> [Exercise]: Retype each line of the listing below, from the first through the one holding "Project 3 (P3): Notebook", with no other lines.

- - - -

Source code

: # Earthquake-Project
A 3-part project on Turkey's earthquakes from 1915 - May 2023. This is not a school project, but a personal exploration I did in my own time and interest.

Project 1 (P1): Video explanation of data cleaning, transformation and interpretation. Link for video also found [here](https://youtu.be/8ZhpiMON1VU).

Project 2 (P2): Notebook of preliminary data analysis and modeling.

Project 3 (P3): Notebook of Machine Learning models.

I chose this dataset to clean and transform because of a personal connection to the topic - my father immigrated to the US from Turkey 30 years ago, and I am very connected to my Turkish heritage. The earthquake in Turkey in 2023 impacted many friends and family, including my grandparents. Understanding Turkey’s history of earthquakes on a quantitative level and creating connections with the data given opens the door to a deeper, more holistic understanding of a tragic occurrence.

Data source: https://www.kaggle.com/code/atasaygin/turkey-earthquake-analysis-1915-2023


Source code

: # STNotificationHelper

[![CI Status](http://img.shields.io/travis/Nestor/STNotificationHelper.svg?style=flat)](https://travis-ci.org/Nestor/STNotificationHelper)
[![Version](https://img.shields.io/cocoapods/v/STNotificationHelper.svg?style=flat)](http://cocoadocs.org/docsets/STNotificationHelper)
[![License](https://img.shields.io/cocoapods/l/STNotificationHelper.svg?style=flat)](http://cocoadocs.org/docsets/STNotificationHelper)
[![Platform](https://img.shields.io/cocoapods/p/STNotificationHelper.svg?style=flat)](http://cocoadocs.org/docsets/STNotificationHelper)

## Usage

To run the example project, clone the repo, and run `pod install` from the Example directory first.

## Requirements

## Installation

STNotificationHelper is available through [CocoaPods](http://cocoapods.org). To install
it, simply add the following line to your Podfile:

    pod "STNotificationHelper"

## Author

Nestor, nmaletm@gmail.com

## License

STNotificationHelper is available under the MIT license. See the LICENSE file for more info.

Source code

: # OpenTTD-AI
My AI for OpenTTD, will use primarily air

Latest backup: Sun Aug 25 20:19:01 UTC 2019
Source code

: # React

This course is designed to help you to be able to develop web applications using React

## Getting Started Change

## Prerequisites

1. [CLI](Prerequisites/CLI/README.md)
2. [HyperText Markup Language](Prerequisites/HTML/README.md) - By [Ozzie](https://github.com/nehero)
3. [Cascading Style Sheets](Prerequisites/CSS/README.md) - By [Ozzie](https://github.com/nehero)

- - - -

> [Response box]:
Source code

: # Earthquake-Project
A 3-part project on Turkey's earthquakes from 1915 - May 2023. This is not a school project, but a personal exploration I did in my own time and interest.

Project 1 (P1): Video explanation of data cleaning, transformation and interpretation. Link for video also found [here](https://youtu.be/8ZhpiMON1VU).

Project 2 (P2): Notebook of preliminary data analysis and modeling.

Project 3 (P3): Notebook of Machine Learning models.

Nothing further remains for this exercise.